Shona Murray, Euronews : Et bien sûr, l'une des choses que le Brexit doit prouver, c'est qu'il n'est pas une menace pour la sécurité et la paix en Irlande du Nord. Et vous avez ce différend en cours sur le protocole de l'Irlande du Nord qui a été négocié, en prenant minutieusement en compte l'accord du Vendredi Saint. Tout le monde a expliqué en détail ce qu'il exigerait, des contrôles en mer d'Irlande, et pourtant le gouvernement britannique refuse de l'appliquer. A votre avis, que devraient faire le Royaume-Uni et l'UE pour sortir de cette impasse ?

Niall Ferguson : Il est très difficile de proposer une solution rapide à ce problème. Cela a toujours été un problème très, très délicat pour lequel il n'y a pas de solution satisfaisante pour toutes les parties. Je pense que le message a été transmis haut et fort par Joe Biden en Cornouailles (Ndlr : lors du sommet du G7 du 11 au 13 juin 2021), à savoir que les États-Unis n'ont aucune sympathie pour toute tentative du Royaume-Uni de revenir sur le protocole d'Irlande du Nord. J'ai donc le sentiment que nous devrions penser à cela de la même manière que nous pensons à la relation de la Suisse avec l'UE. Et je pense que cette analogie est beaucoup plus utile que toutes les autres qui ont été brandies au cours des cinq dernières années.
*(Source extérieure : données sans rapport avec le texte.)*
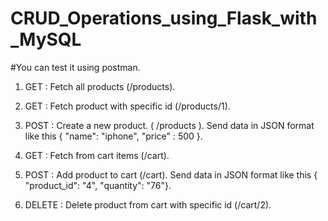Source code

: ﻿# CRUD_Operations_using_Flask_with_MySQL

#You can test it using postman.

1. GET : Fetch all products (/products).
2. GET : Fetch product with specific id  (/products/1).
3. POST : Create a new product. ( /products ). Send data in JSON format like this { "name": "iphone", "price" : 500 }.

4. GET : Fetch from cart items (/cart).
5. POST : Add product to cart (/cart). Send data in JSON format like this { "product_id": "4", "quantity": "76"}.
6. DELETE : Delete product from cart with specific id (/cart/2).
Shona Murray, Euronews : Oui, mais la menace d'un retour de la violence, est imminente et très sérieuse.

Niall Ferguson : Boris Johnson est le dernier en date d'une longue succession de politiciens britanniques qui, ayant passé presque toute leur vie en Angleterre, ne comprennent pas très bien le problème nord-irlandais. Et à un moment donné, ils reçoivent généralement une éducation plutôt dure. Et c'est ce que nous voyons se produire maintenant. Je pense que du point de vue de Boris Johnson, le Brexit est un cadeau. De son point de vue, c'est ce qui lui a permis d'atteindre l'apogée de sa carrière politique. Il a pris ce risque en 2016 en faisant défection au gouvernement de David Cameron. Et cela a marché pour lui. Il a remarqué - et c'est très important - que ce qui marche bien dans le nord de l'Angleterre lui garantit une position dominante.
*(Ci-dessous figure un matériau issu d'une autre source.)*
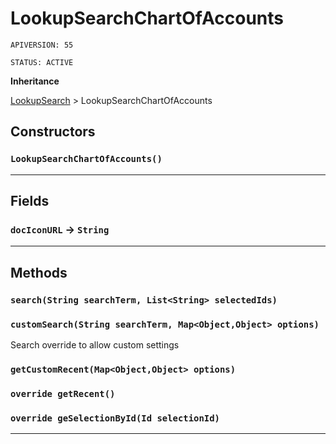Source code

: # LookupSearchChartOfAccounts

`APIVERSION: 55`

`STATUS: ACTIVE`

**Inheritance**

[LookupSearch](./LookupSearch.md)
 &gt; 
LookupSearchChartOfAccounts

## Constructors
### `LookupSearchChartOfAccounts()`
---
## Fields

### `docIconURL` → `String`


---
## Methods
### `search(String searchTerm, List<String> selectedIds)`
### `customSearch(String searchTerm, Map<Object,Object> options)`

Search override to allow custom settings

### `getCustomRecent(Map<Object,Object> options)`
### `override getRecent()`
### `override geSelectionById(Id selectionId)`
---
Tant que ce sera le cas, Boris ne se souciera pas de provoquer des troubles en Irlande du Nord, car politiquement, c'est beaucoup, beaucoup moins important pour lui. C'est une prise de risque, comme vous le laissez entendre à juste titre. Cela pourrait conduire à une certaine reprise des troubles dont nous nous souvenons tous avec le cœur lourd.